§ **Work to be completed**: Quote the records in full and leave their pictures out.

Saved data entries
========================

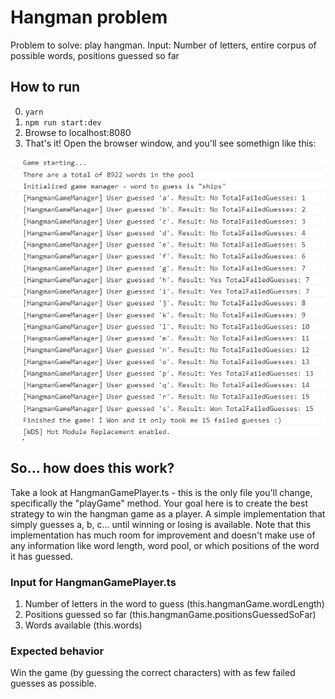 # Hangman problem

Problem to solve: play hangman.
Input: Number of letters, entire corpus of possible words, positions guessed so far

## How to run
0. `yarn`
1. `npm run start:dev`
2. Browse to localhost:8080
3. That's it! Open the browser window, and you'll see somethign like this:

![Sample image](/SampleConsoleOutput.png)

## So... how does this work?

Take a look at HangmanGamePlayer.ts - this is the only file you'll change, specifically the "playGame" method. Your goal here is to create the best strategy to win the hangman game as a player. A simple implementation that simply guesses a, b, c... until winning or losing is available. Note that this implementation has much room for improvement and doesn't make use of any information like word length, word pool, or which positions of the word it has guessed.

### Input for HangmanGamePlayer.ts

1. Number of letters in the word to guess (this.hangmanGame.wordLength)
2. Positions guessed so far (this.hangmanGame.positionsGuessedSoFar)
3. Words available (this.words)

### Expected behavior

Win the game (by guessing the correct characters) with as few failed guesses as possible.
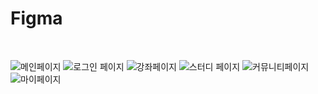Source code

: # Figma

<br>

![메인페이지](https://user-images.githubusercontent.com/101535851/221106649-6cf31106-108c-4b83-ab33-6a9bdf543840.PNG)
![로그인 페이지](https://user-images.githubusercontent.com/101535851/221106656-09c829e3-24d4-40b7-bbeb-98ff6a2e4d96.PNG)
![강좌페이지](https://user-images.githubusercontent.com/101535851/221106653-7dc4fe31-6349-4ec3-a6eb-2370ce6cdf1d.PNG)
![스터디 페이지](https://user-images.githubusercontent.com/101535851/221106662-9b12f871-0d79-4925-b91b-7ae1e129d4d6.PNG)
![커뮤니티페이지](https://user-images.githubusercontent.com/101535851/221106641-a13c3127-ae1e-42b9-900b-a00396a2a937.PNG)
![마이페이지](https://user-images.githubusercontent.com/101535851/221106661-1c4bc5a8-f8be-46bc-8dd3-9450646619cc.PNG)

<br>
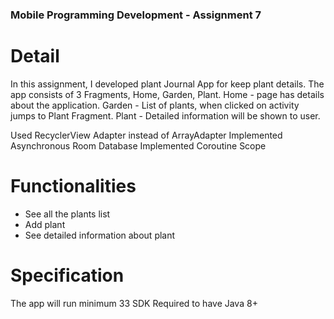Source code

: ### Mobile Programming Development - Assignment 7

# Detail

In this assignment, I developed plant Journal App for keep plant details.
The app consists of 3 Fragments, Home, Garden, Plant.
Home - page has details about the application.
Garden - List of plants, when clicked on activity jumps to Plant Fragment.
Plant - Detailed information will be shown to user.

Used RecyclerView Adapter instead of ArrayAdapter
Implemented Asynchronous Room Database
Implemented Coroutine Scope

# Functionalities

- See all the plants list
- Add plant
- See detailed information about plant

# Specification

The app will run minimum 33 SDK
Required to have Java 8+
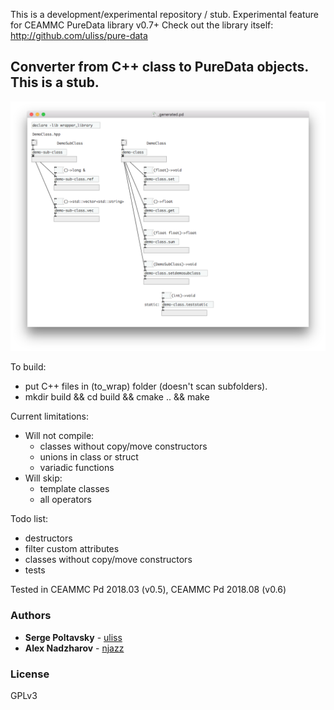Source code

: This is a development/experimental repository / stub. 
Experimental feature for CEAMMC PureData library v0.7+
Check out the library itself:
http://github.com/uliss/pure-data


## Converter from C++ class to PureData objects. This is a stub.

![screenshot](demo.png?raw=true "screenshot")

To build:
- put C++ files in (to_wrap) folder (doesn't scan subfolders). 
- mkdir build && cd build && cmake .. && make

Current limitations:
- Will not compile:
  * classes without copy/move constructors
  * unions in class or struct
  * variadic functions
- Will skip:
  * template classes 
  * all operators

Todo list:
- destructors
- filter custom attributes
- classes without copy/move constructors
- tests

Tested in CEAMMC Pd 2018.03 (v0.5), CEAMMC Pd 2018.08 (v0.6)

### Authors

* **Serge Poltavsky** - [uliss](https://github.com/uliss)
* **Alex Nadzharov** - [njazz](https://github.com/njazz)

### License
GPLv3



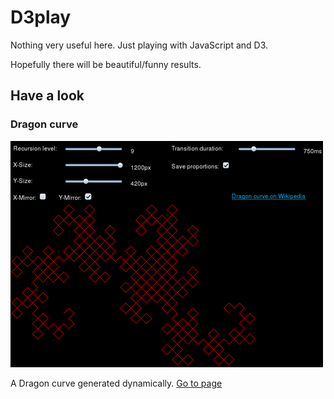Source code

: D3play
======

Nothing very useful here. Just playing with JavaScript and D3.

Hopefully there will be beautiful/funny results.

Have a look
-----------

### Dragon curve
![Dragon curve screenshot](previews/dragon.png)

A Dragon curve generated dynamically. [Go to page]()
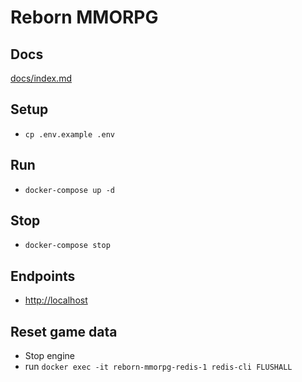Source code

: # Reborn MMORPG

## Docs
[docs/index.md](docs/index.md)

## Setup
- `cp .env.example .env`

## Run
- `docker-compose up -d`

## Stop
- `docker-compose stop`

## Endpoints
- [http://localhost](http://localhost)

## Reset game data
- Stop engine
- run `docker exec -it reborn-mmorpg-redis-1 redis-cli FLUSHALL`
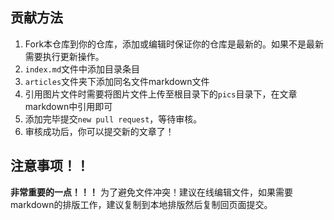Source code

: ## 贡献方法
1. Fork本仓库到你的仓库，添加或编辑时保证你的仓库是最新的。如果不是最新需要执行更新操作。
2. `index.md`文件中添加目录条目
3. `articles`文件夹下添加同名文件markdown文件
4. 引用图片文件时需要将图片文件上传至根目录下的`pics`目录下，在文章markdown中引用即可
5. 添加完毕提交`new pull request`，等待审核。
6. 审核成功后，你可以提交新的文章了！

## 注意事项！！

**非常重要的一点！！！**
为了避免文件冲突！建议在线编辑文件，如果需要markdown的排版工作，建议复制到本地排版然后复制回页面提交。
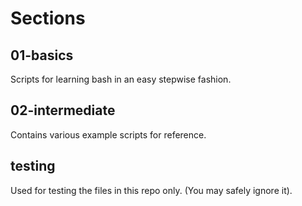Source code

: # Sections

## 01-basics
Scripts for learning bash in an easy stepwise fashion.

## 02-intermediate
Contains various example scripts for reference.

## testing
Used for testing the files in this repo only. 
(You may safely ignore it).
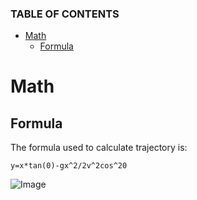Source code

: ### TABLE OF CONTENTS
- [Math](#Math)
  - [Formula](##formula)



# Math
## Formula
The formula used to calculate trajectory is:

    y=x*tan(0)-gx^2/2v^2cos^20

![Image](https://d138zd1ktt9iqe.cloudfront.net/media/seo_landing_files/tfrjh-1619629823.png)
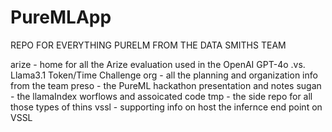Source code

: # PureMLApp

REPO FOR EVERYTHING PURELM FROM THE DATA SMITHS TEAM

arize - home for all the Arize evaluation used in the OpenAI GPT-4o .vs. Llama3.1 Token/Time Challenge
org - all the planning and organization info from the team
preso - the PureML hackathon presentation and notes
sugan - the llamaIndex worflows and assoicated code
tmp - the side repo for all those types of thins
vssl - supporting info on host the infernce end point on VSSL
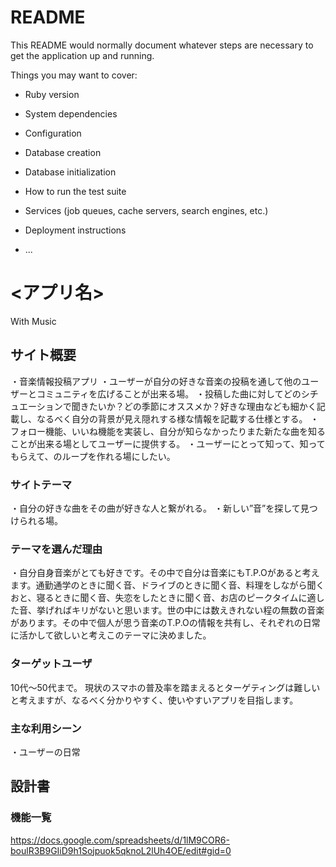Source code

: # README

This README would normally document whatever steps are necessary to get the
application up and running.

Things you may want to cover:

* Ruby version

* System dependencies

* Configuration

* Database creation

* Database initialization

* How to run the test suite

* Services (job queues, cache servers, search engines, etc.)

* Deployment instructions

* ...
# <アプリ名>
With Music
## サイト概要
・音楽情報投稿アプリ
・ユーザーが自分の好きな音楽の投稿を通して他のユーザーとコミュニティを広げることが出来る場。
・投稿した曲に対してどのシチュエーションで聞きたいか？どの季節にオススメか？好きな理由なども細かく記載し、なるべく自分の背景が見え隠れする様な情報を記載する仕様とする。
・フォロー機能、いいね機能を実装し、自分が知らなかったりまた新たな曲を知ることが出来る場としてユーザーに提供する。
・ユーザーにとって知って、知ってもらえて、のループを作れる場にしたい。
### サイトテーマ
・自分の好きな曲をその曲が好きな人と繋がれる。
・新しい”音”を探して見つけられる場。
### テーマを選んだ理由
・自分自身音楽がとても好きです。その中で自分は音楽にもT.P.Oがあると考えます。通勤通学のときに聞く音、ドライブのときに聞く音、料理をしながら聞くおと、寝るときに聞く音、失恋をしたときに聞く音、お店のピークタイムに適した音、挙げればキリがないと思います。世の中には数えきれない程の無数の音楽があります。その中で個人が思う音楽のT.P.Oの情報を共有し、それぞれの日常に活かして欲しいと考えこのテーマに決めました。
### ターゲットユーザ
10代〜50代まで。
現状のスマホの普及率を踏まえるとターゲティングは難しいと考えますが、なるべく分かりやすく、使いやすいアプリを目指します。
### 主な利用シーン
・ユーザーの日常
## 設計書

### 機能一覧
https://docs.google.com/spreadsheets/d/1lM9COR6-boulR3B9GIiD9h1Sojpuok5qknoL2lUh4OE/edit#gid=0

========================

§ **Solution to this exercise**:
 # Hangman problem

Problem to solve: play hangman.
Input: Number of letters, entire corpus of possible words, positions guessed so far

## How to run
0. `yarn`
1. `npm run start:dev`
2. Browse to localhost:8080
3. That's it! Open the browser window, and you'll see somethign like this:

![Sample image](/SampleConsoleOutput.png)

## So... how does this work?

Take a look at HangmanGamePlayer.ts - this is the only file you'll change, specifically the "playGame" method. Your goal here is to create the best strategy to win the hangman game as a player. A simple implementation that simply guesses a, b, c... until winning or losing is available. Note that this implementation has much room for improvement and doesn't make use of any information like word length, word pool, or which positions of the word it has guessed.

### Input for HangmanGamePlayer.ts

1. Number of letters in the word to guess (this.hangmanGame.wordLength)
2. Positions guessed so far (this.hangmanGame.positionsGuessedSoFar)
3. Words available (this.words)

### Expected behavior

Win the game (by guessing the correct characters) with as few failed guesses as possible.
Source code

: # Figma

<br>

![메인페이지](https://user-images.githubusercontent.com/101535851/221106649-6cf31106-108c-4b83-ab33-6a9bdf543840.PNG)
![로그인 페이지](https://user-images.githubusercontent.com/101535851/221106656-09c829e3-24d4-40b7-bbeb-98ff6a2e4d96.PNG)
![강좌페이지](https://user-images.githubusercontent.com/101535851/221106653-7dc4fe31-6349-4ec3-a6eb-2370ce6cdf1d.PNG)
![스터디 페이지](https://user-images.githubusercontent.com/101535851/221106662-9b12f871-0d79-4925-b91b-7ae1e129d4d6.PNG)
![커뮤니티페이지](https://user-images.githubusercontent.com/101535851/221106641-a13c3127-ae1e-42b9-900b-a00396a2a937.PNG)
![마이페이지](https://user-images.githubusercontent.com/101535851/221106661-1c4bc5a8-f8be-46bc-8dd3-9450646619cc.PNG)

<br>
Source code

: ### Mobile Programming Development - Assignment 7

# Detail

In this assignment, I developed plant Journal App for keep plant details.
The app consists of 3 Fragments, Home, Garden, Plant.
Home - page has details about the application.
Garden - List of plants, when clicked on activity jumps to Plant Fragment.
Plant - Detailed information will be shown to user.

Used RecyclerView Adapter instead of ArrayAdapter
Implemented Asynchronous Room Database
Implemented Coroutine Scope

# Functionalities

- See all the plants list
- Add plant
- See detailed information about plant

# Specification

The app will run minimum 33 SDK
Required to have Java 8+
Source code

: This is a development/experimental repository / stub. 
Experimental feature for CEAMMC PureData library v0.7+
Check out the library itself:
http://github.com/uliss/pure-data


## Converter from C++ class to PureData objects. This is a stub.

![screenshot](demo.png?raw=true "screenshot")

To build:
- put C++ files in (to_wrap) folder (doesn't scan subfolders). 
- mkdir build && cd build && cmake .. && make

Current limitations:
- Will not compile:
  * classes without copy/move constructors
  * unions in class or struct
  * variadic functions
- Will skip:
  * template classes 
  * all operators

Todo list:
- destructors
- filter custom attributes
- classes without copy/move constructors
- tests

Tested in CEAMMC Pd 2018.03 (v0.5), CEAMMC Pd 2018.08 (v0.6)

### Authors

* **Serge Poltavsky** - [uliss](https://github.com/uliss)
* **Alex Nadzharov** - [njazz](https://github.com/njazz)

### License
GPLv3



Source code

: D3play
======

Nothing very useful here. Just playing with JavaScript and D3.

Hopefully there will be beautiful/funny results.

Have a look
-----------

### Dragon curve
![Dragon curve screenshot](previews/dragon.png)

A Dragon curve generated dynamically. [Go to page]()
Source code

: # Reborn MMORPG

## Docs
[docs/index.md](docs/index.md)

## Setup
- `cp .env.example .env`

## Run
- `docker-compose up -d`

## Stop
- `docker-compose stop`

## Endpoints
- [http://localhost](http://localhost)

## Reset game data
- Stop engine
- run `docker exec -it reborn-mmorpg-redis-1 redis-cli FLUSHALL`
Source code

: ## 贡献方法
1. Fork本仓库到你的仓库，添加或编辑时保证你的仓库是最新的。如果不是最新需要执行更新操作。
2. `index.md`文件中添加目录条目
3. `articles`文件夹下添加同名文件markdown文件
4. 引用图片文件时需要将图片文件上传至根目录下的`pics`目录下，在文章markdown中引用即可
5. 添加完毕提交`new pull request`，等待审核。
6. 审核成功后，你可以提交新的文章了！

## 注意事项！！

**非常重要的一点！！！**
为了避免文件冲突！建议在线编辑文件，如果需要markdown的排版工作，建议复制到本地排版然后复制回页面提交。
Source code

: # Sections

## 01-basics
Scripts for learning bash in an easy stepwise fashion.

## 02-intermediate
Contains various example scripts for reference.

## testing
Used for testing the files in this repo only. 
(You may safely ignore it).
Source code

: ### TABLE OF CONTENTS
- [Math](#Math)
  - [Formula](##formula)



# Math
## Formula
The formula used to calculate trajectory is:

    y=x*tan(0)-gx^2/2v^2cos^20

![Image](https://d138zd1ktt9iqe.cloudfront.net/media/seo_landing_files/tfrjh-1619629823.png)
Source code

: # PureMLApp

REPO FOR EVERYTHING PURELM FROM THE DATA SMITHS TEAM

arize - home for all the Arize evaluation used in the OpenAI GPT-4o .vs. Llama3.1 Token/Time Challenge
org - all the planning and organization info from the team
preso - the PureML hackathon presentation and notes
sugan - the llamaIndex worflows and assoicated code
tmp - the side repo for all those types of thins
vssl - supporting info on host the infernce end point on VSSL
Source code

: # README

This README would normally document whatever steps are necessary to get the
application up and running.

Things you may want to cover:

* Ruby version

* System dependencies

* Configuration

* Database creation

* Database initialization

* How to run the test suite

* Services (job queues, cache servers, search engines, etc.)

* Deployment instructions

* ...
# <アプリ名>
With Music
## サイト概要
・音楽情報投稿アプリ
・ユーザーが自分の好きな音楽の投稿を通して他のユーザーとコミュニティを広げることが出来る場。
・投稿した曲に対してどのシチュエーションで聞きたいか？どの季節にオススメか？好きな理由なども細かく記載し、なるべく自分の背景が見え隠れする様な情報を記載する仕様とする。
・フォロー機能、いいね機能を実装し、自分が知らなかったりまた新たな曲を知ることが出来る場としてユーザーに提供する。
・ユーザーにとって知って、知ってもらえて、のループを作れる場にしたい。
### サイトテーマ
・自分の好きな曲をその曲が好きな人と繋がれる。
・新しい”音”を探して見つけられる場。
### テーマを選んだ理由
・自分自身音楽がとても好きです。その中で自分は音楽にもT.P.Oがあると考えます。通勤通学のときに聞く音、ドライブのときに聞く音、料理をしながら聞くおと、寝るときに聞く音、失恋をしたときに聞く音、お店のピークタイムに適した音、挙げればキリがないと思います。世の中には数えきれない程の無数の音楽があります。その中で個人が思う音楽のT.P.Oの情報を共有し、それぞれの日常に活かして欲しいと考えこのテーマに決めました。
### ターゲットユーザ
10代〜50代まで。
現状のスマホの普及率を踏まえるとターゲティングは難しいと考えますが、なるべく分かりやすく、使いやすいアプリを目指します。
### 主な利用シーン
・ユーザーの日常
## 設計書

### 機能一覧
https://docs.google.com/spreadsheets/d/1lM9COR6-boulR3B9GIiD9h1Sojpuok5qknoL2lUh4OE/edit#gid=0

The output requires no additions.